• Question: Are there any non-synthetic elements that we could live without?

    Asked by ogoldfinch09 to Laura, Lena, Sean on 21 Mar 2012.
    • Photo: Sean Murphy

      Sean Murphy answered on 21 Mar 2012:


      Of the 100 plus known elements, two to three dozen can be found in most organisms. Most are found in trace amounts, but five stand out: carbon, hydrogen, oxygen, nitrogen and phosphorus.

      For life *as we know it*:

      Oxygen (65%)
      Carbon (18%)
      Hydrogen (10%)
      Nitrogen (3%)
      Calcium (1.5%)
      Phosphorus (1.0%)
      Potassium (0.35%)
      Sulfur (0.25%)
      Sodium (0.15%)
      Magnesium (0.05%)
      Copper, Zinc, Selenium, Molybdenum, Fluorine, Chlorine, Iodine, Manganese, Cobalt, Iron (0.70%)
      Lithium, Strontium, Aluminum, Silicon, Lead, Vanadium, Arsenic, Bromine (trace amounts).

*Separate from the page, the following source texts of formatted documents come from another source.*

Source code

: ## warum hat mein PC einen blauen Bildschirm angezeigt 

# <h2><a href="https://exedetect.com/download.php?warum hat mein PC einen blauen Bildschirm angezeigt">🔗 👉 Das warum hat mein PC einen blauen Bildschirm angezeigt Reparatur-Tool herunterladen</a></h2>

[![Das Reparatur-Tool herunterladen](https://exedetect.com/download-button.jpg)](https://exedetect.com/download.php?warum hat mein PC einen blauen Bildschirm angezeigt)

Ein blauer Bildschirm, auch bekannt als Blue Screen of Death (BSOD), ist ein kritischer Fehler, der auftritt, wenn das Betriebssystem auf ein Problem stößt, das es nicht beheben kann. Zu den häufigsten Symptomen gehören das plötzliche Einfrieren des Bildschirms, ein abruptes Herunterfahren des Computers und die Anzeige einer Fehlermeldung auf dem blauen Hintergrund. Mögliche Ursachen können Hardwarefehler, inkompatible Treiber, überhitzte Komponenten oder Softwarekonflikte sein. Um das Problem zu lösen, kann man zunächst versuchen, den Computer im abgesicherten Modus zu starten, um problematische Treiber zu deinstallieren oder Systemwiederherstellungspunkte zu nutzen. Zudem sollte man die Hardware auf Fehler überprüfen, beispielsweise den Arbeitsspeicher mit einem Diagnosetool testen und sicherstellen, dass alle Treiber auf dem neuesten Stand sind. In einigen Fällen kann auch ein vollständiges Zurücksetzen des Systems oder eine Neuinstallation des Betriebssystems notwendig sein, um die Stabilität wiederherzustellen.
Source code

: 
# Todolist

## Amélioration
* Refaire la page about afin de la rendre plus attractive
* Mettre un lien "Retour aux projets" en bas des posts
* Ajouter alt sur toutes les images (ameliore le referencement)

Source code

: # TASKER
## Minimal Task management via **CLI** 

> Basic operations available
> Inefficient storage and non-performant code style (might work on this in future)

      This leaves others that we could live without (perhaps), but are currently used for things like computers/iPhones, such as rare earth elements http://en.wikipedia.org/wiki/Rare_earth_element

    • Photo: Lena Ciric

      Lena Ciric answered on 21 Mar 2012:


      Yes. Humans only need about a quarter of the elements that we have here on Earth to live. But we have been very good at exploiting what we find around us. You could argue that many other elements are essential for us to live the way that we do in the modern world. Neither gallium nor germanium are essential for life but they are widely used around the world. Gallium compounds are major constituents of different semiconductors. Germanium is widely used in fiber-optics and infrared optics.